Le port de la perruque chez les hommes s’est poursuivi pendant plus d’un siècle, passant par diverses modes. Les femmes portaient des cols plus effilés, car le décolleté était élargi jusqu’aux épaules. Elles portaient le plus souvent des jupes en forme de cloches et des corselets avec un grand décolleté. Article détaillé : costume au XVIIIe siècle. Le monde pré-industriel n’était pas indifférent à l’apparence, mais celle-ci avait pour fonction de théâtraliser la hiérarchie sociale.

Directoire, mais les vêtements des courtisans frappent par leur splendeur. Le grand seigneur porte sur son dos sa richesse foncière, pour la montrer, au risque de la dilapider. L’indépendance d’esprit de l’aristocratie se manifeste à certaines époques par la mise en valeur libertine du corps. La haute couture parisienne sera l’héritière de ce phénomène. Mais la noblesse est protégée de toute véritable immixtion par ses privilèges, y compris celui de porter talons rouges. Les styles extravagants de la cour royale françaises ont conduits à d’immenses dettes, à charge des contribuables. Ces dépenses incommensurables ont d’ailleurs contribué à la mauvaise réputation de Marie-Antoinette, constituant même une des revendications à l’origine de la Révolution Française.

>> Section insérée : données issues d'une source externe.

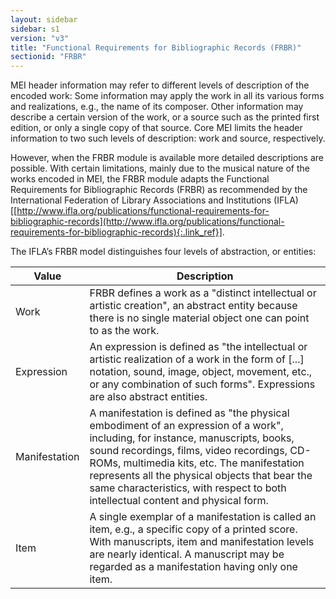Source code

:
 ```yaml
---
layout: sidebar
sidebar: s1
version: "v3"
title: "Functional Requirements for Bibliographic Records (FRBR)"
sectionid: "FRBR"
---
```




MEI header information may refer to different levels of description of the encoded
work: Some
information may apply the work in all its various forms and realizations, e.g., the
name of its
composer. Other information may describe a certain version of the work, or a source
such as the
printed first edition, or only a single copy of that source. Core MEI limits the header
information to two such levels of description: work and source, respectively.

However, when the FRBR module is available more detailed descriptions are possible.
With
certain limitations, mainly due to the musical nature of the works encoded in MEI,
the FRBR
module adapts the Functional Requirements for Bibliographic Records (FRBR) as recommended
by the
International Federation of Library Associations and Institutions (IFLA) [[http://www.ifla.org/publications/functional-requirements-for-bibliographic-records](http://www.ifla.org/publications/functional-requirements-for-bibliographic-records){:.link_ref}].

The IFLA’s FRBR model distinguishes four levels of abstraction, or entities:

<table class="table table-striped table-hover">
   <thead>
      <tr>
         <th>Value</th>
         <th>Description</th>
      </tr>
   </thead>
   <tbody>
      <tr>
         <td>Work</td>
         <td>FRBR defines a work as a "distinct intellectual or artistic creation", an abstract
            entity because there is no single material object one can point to as the work.
         </td>
      </tr>
      <tr>
         <td>Expression</td>
         <td>An expression is defined as "the intellectual or artistic realization of a work in
            the
            form of [...] notation, sound, image, object, movement, etc., or any combination of
            such
            forms". Expressions are also abstract entities.
         </td>
      </tr>
      <tr>
         <td>Manifestation</td>
         <td>A manifestation is defined as "the physical embodiment of an expression of a work",
            including, for instance, manuscripts, books, sound recordings, films, video recordings,
            CD-ROMs, multimedia kits, etc. The manifestation represents all the physical objects
            that
            bear the same characteristics, with respect to both intellectual content and physical
            form.
         </td>
      </tr>
      <tr>
         <td>Item</td>
         <td>A single exemplar of a manifestation is called an item, e.g., a specific copy of a
            printed score. With manuscripts, item and manifestation levels are nearly identical.
            A
            manuscript may be regarded as a manifestation having only one item.
         </td>
      </tr>
   </tbody>
</table>





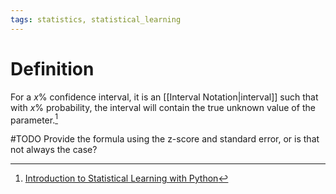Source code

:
 ```yaml
---
tags: statistics, statistical_learning
---
```


# Definition

For a $x\%$ confidence interval, it is an [[Interval Notation|interval]] such that with $x\%$ probability, the interval will contain the true unknown value of the parameter.[^1]

#TODO 
Provide the formula using the z-score and standard error, or is that not always the case?

[^1]: [Introduction to Statistical Learning with Python](zotero://open-pdf/library/items/9JTAJ2JI?page=84)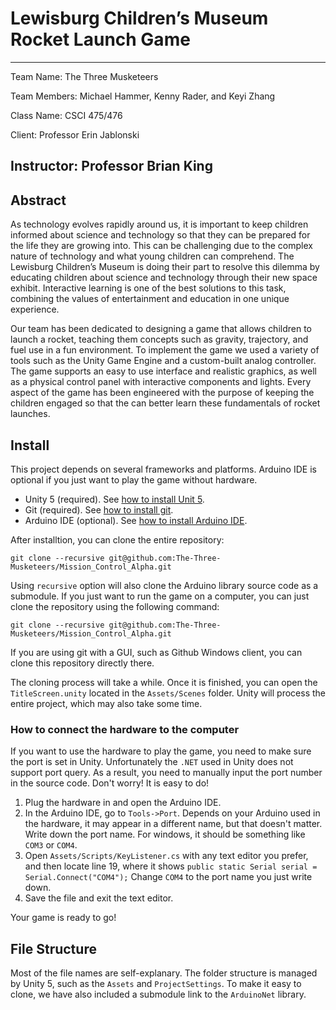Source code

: # Lewisburg Children’s Museum Rocket Launch Game
----
Team Name: The Three Musketeers

Team Members: Michael Hammer, Kenny Rader, and Keyi Zhang

Class Name: CSCI 475/476

Client: Professor Erin Jablonski

Instructor: Professor Brian King
----
## Abstract
As technology evolves rapidly around us, it is important to keep children informed about science and technology so that they can be prepared for the life they are growing into. This can be challenging due to the complex nature of technology and what young children can comprehend. The Lewisburg Children’s Museum is doing their part to resolve this dilemma by educating children about science and technology through their new space exhibit. Interactive learning is one of the best solutions to this task, combining the values of entertainment and education in one unique experience.

Our team has been dedicated to designing a game that allows children to launch a rocket, teaching them concepts such as gravity, trajectory, and fuel use in a fun environment. To implement the game we used a variety of tools such as the Unity Game Engine and a custom-built analog controller. The game supports an easy to use interface and realistic graphics, as well as a physical control panel with interactive components and lights. Every aspect of the game has been engineered with the purpose of keeping the children engaged so that the can better learn these fundamentals of rocket launches.

## Install
This project depends on several frameworks and platforms. Arduino IDE is optional if you just want to play the game without hardware.
+ Unity 5 (required). See [how to install Unit 5](https://docs.unity3d.com/Manual/InstallingUnity.html).
+ Git (required). See [how to install git](https://git-scm.com/book/en/v2/Getting-Started-Installing-Git).
+ Arduino IDE (optional). See [how to install Arduino IDE](https://www.arduino.cc/en/Guide/HomePage).

After installtion, you can clone the entire repository:
```
git clone --recursive git@github.com:The-Three-Musketeers/Mission_Control_Alpha.git
```
Using ```recursive``` option will also clone the Arduino library source code as a submodule. If you just want to run the game on a computer, you can just clone the repository using the following command:
```
git clone --recursive git@github.com:The-Three-Musketeers/Mission_Control_Alpha.git
```

If you are using git with a GUI, such as Github Windows client, you can clone this repository directly there.

The cloning process will take a while. Once it is finished, you can open the ```TitleScreen.unity``` located in the ```Assets/Scenes``` folder. Unity will process the entire project, which may also take some time. 

### How to connect the hardware to the computer
If you want to use the hardware to play the game, you need to make sure the port is set in Unity. Unfortunately the ```.NET``` used in Unity does not support port query. As a result, you need to manually input the port number in the source code. Don't worry! It is easy to do!
1. Plug the hardware in and open the Arduino IDE.
2. In the Arduino IDE, go to ```Tools->Port```. Depends on your Arduino used in the hardware, it may appear in a different name, but that doesn't matter. Write down the port name. For windows, it should be something like ```COM3``` or ```COM4```.
3. Open ```Assets/Scripts/KeyListener.cs``` with any text editor you prefer, and then locate line 19, where it shows ```public static Serial serial = Serial.Connect("COM4");``` Change ```COM4``` to the port name you just write down.
4. Save the file and exit the text editor. 

Your game is ready to go!

## File Structure
Most of the file names are self-explanary. The folder structure is managed by Unity 5, such as the ```Assets``` and ```ProjectSettings```. To make it easy to clone, we have also included a submodule link to the ```ArduinoNet``` library. 

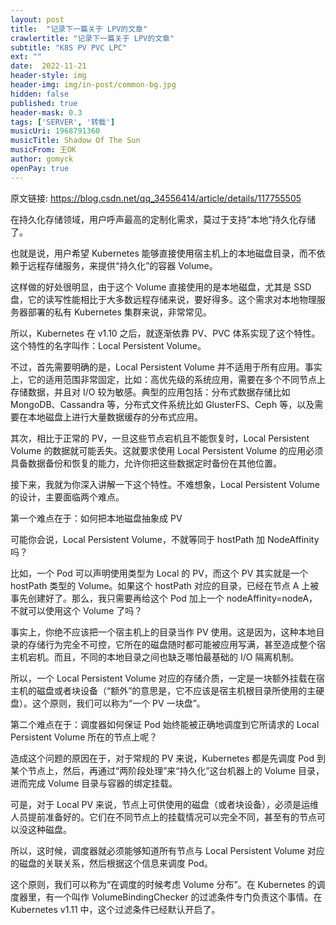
 ```yaml
---
layout: post
title:  "记录下一篇关于 LPV的文章"
crawlertitle: "记录下一篇关于 LPV的文章"
subtitle: "K8S PV PVC LPC"
ext: ""
date:  2022-11-21
header-style: img
header-img: img/in-post/common-bg.jpg
hidden: false
published: true
header-mask: 0.3
tags: ['SERVER', '转载']
musicUri: 1968791360
musicTitle: Shadow Of The Sun
musicFrom: 王OK
author: gomyck
openPay: true
---
```


原文链接: <a href="https://blog.csdn.net/qq_34556414/article/details/117755505">https://blog.csdn.net/qq_34556414/article/details/117755505</a>

在持久化存储领域，用户呼声最高的定制化需求，莫过于支持“本地”持久化存储了。

也就是说，用户希望 Kubernetes 能够直接使用宿主机上的本地磁盘目录，而不依赖于远程存储服务，来提供“持久化”的容器 Volume。

这样做的好处很明显，由于这个 Volume 直接使用的是本地磁盘，尤其是 SSD 盘，它的读写性能相比于大多数远程存储来说，要好得多。这个需求对本地物理服务器部署的私有 Kubernetes 集群来说，非常常见。

所以，Kubernetes 在 v1.10 之后，就逐渐依靠 PV、PVC 体系实现了这个特性。这个特性的名字叫作：Local Persistent Volume。

不过，首先需要明确的是，Local Persistent Volume 并不适用于所有应用。事实上，它的适用范围非常固定，比如：高优先级的系统应用，需要在多个不同节点上存储数据，并且对 I/O 较为敏感。典型的应用包括：分布式数据存储比如 MongoDB、Cassandra 等，分布式文件系统比如 GlusterFS、Ceph 等，以及需要在本地磁盘上进行大量数据缓存的分布式应用。

其次，相比于正常的 PV，一旦这些节点宕机且不能恢复时，Local Persistent Volume 的数据就可能丢失。这就要求使用 Local Persistent Volume 的应用必须具备数据备份和恢复的能力，允许你把这些数据定时备份在其他位置。

接下来，我就为你深入讲解一下这个特性。不难想象，Local Persistent Volume 的设计，主要面临两个难点。

第一个难点在于：如何把本地磁盘抽象成 PV

可能你会说，Local Persistent Volume，不就等同于 hostPath 加 NodeAffinity 吗？

比如，一个 Pod 可以声明使用类型为 Local 的 PV，而这个 PV 其实就是一个 hostPath 类型的 Volume。如果这个 hostPath 对应的目录，已经在节点 A 上被事先创建好了。那么，我只需要再给这个 Pod 加上一个 nodeAffinity=nodeA，不就可以使用这个 Volume 了吗？

事实上，你绝不应该把一个宿主机上的目录当作 PV 使用。这是因为，这种本地目录的存储行为完全不可控，它所在的磁盘随时都可能被应用写满，甚至造成整个宿主机宕机。而且，不同的本地目录之间也缺乏哪怕最基础的 I/O 隔离机制。

所以，一个 Local Persistent Volume 对应的存储介质，一定是一块额外挂载在宿主机的磁盘或者块设备（“额外”的意思是，它不应该是宿主机根目录所使用的主硬盘）。这个原则，我们可以称为“一个 PV 一块盘”。

第二个难点在于：调度器如何保证 Pod 始终能被正确地调度到它所请求的 Local Persistent Volume 所在的节点上呢？

造成这个问题的原因在于，对于常规的 PV 来说，Kubernetes 都是先调度 Pod 到某个节点上，然后，再通过“两阶段处理”来“持久化”这台机器上的 Volume 目录，进而完成 Volume 目录与容器的绑定挂载。

可是，对于 Local PV 来说，节点上可供使用的磁盘（或者块设备），必须是运维人员提前准备好的。它们在不同节点上的挂载情况可以完全不同，甚至有的节点可以没这种磁盘。

所以，这时候，调度器就必须能够知道所有节点与 Local Persistent Volume 对应的磁盘的关联关系，然后根据这个信息来调度 Pod。

这个原则，我们可以称为“在调度的时候考虑 Volume 分布”。在 Kubernetes 的调度器里，有一个叫作 VolumeBindingChecker 的过滤条件专门负责这个事情。在 Kubernetes v1.11 中，这个过滤条件已经默认开启了。

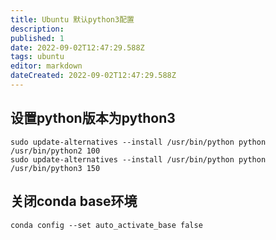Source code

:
 ```yaml
---
title: Ubuntu 默认python3配置
description: 
published: 1
date: 2022-09-02T12:47:29.588Z
tags: ubuntu
editor: markdown
dateCreated: 2022-09-02T12:47:29.588Z
---
```


## 设置python版本为python3

```shell
sudo update-alternatives --install /usr/bin/python python /usr/bin/python2 100
sudo update-alternatives --install /usr/bin/python python /usr/bin/python3 150
```

## 关闭conda base环境

```shell
conda config --set auto_activate_base false
```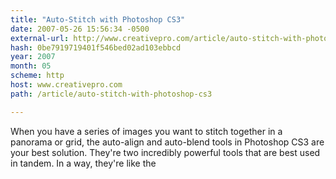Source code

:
 ```yaml
---
title: "Auto-Stitch with Photoshop CS3"
date: 2007-05-26 15:56:34 -0500
external-url: http://www.creativepro.com/article/auto-stitch-with-photoshop-cs3
hash: 0be7919719401f546bed02ad103ebbcd
year: 2007
month: 05
scheme: http
host: www.creativepro.com
path: /article/auto-stitch-with-photoshop-cs3

---
```


When you have a series of images you want to stitch together in a panorama or grid, the auto-align and auto-blend tools in Photoshop CS3 are your best solution. They're two incredibly powerful tools that are best used in tandem. In a way, they're like the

Même longtemps après sa mort, Marie Antoinette demeure une icône culturelle majeure, associant glamour et richesses. Avec les sans-culottes, le vêtement prend une signification politique. Du côté royaliste, Muscadins à la chute de Robespierre, Incroyables et Merveilleuses sous le Directoire, préfigurent le dandysme, voire les futures tribus urbaines. Articles détaillés : Mode sous le Second Empire et Mode en 1900. Les variations du corset telles que pensées dans les maisons de couture en 1912. La mode se constitue réellement avec l’invention de la haute couture qui, tout en recrutant sa clientèle parmi les élites classiques, n’a cessé de mettre en scène sa proximité avec la nouvelle aristocratie des artistes.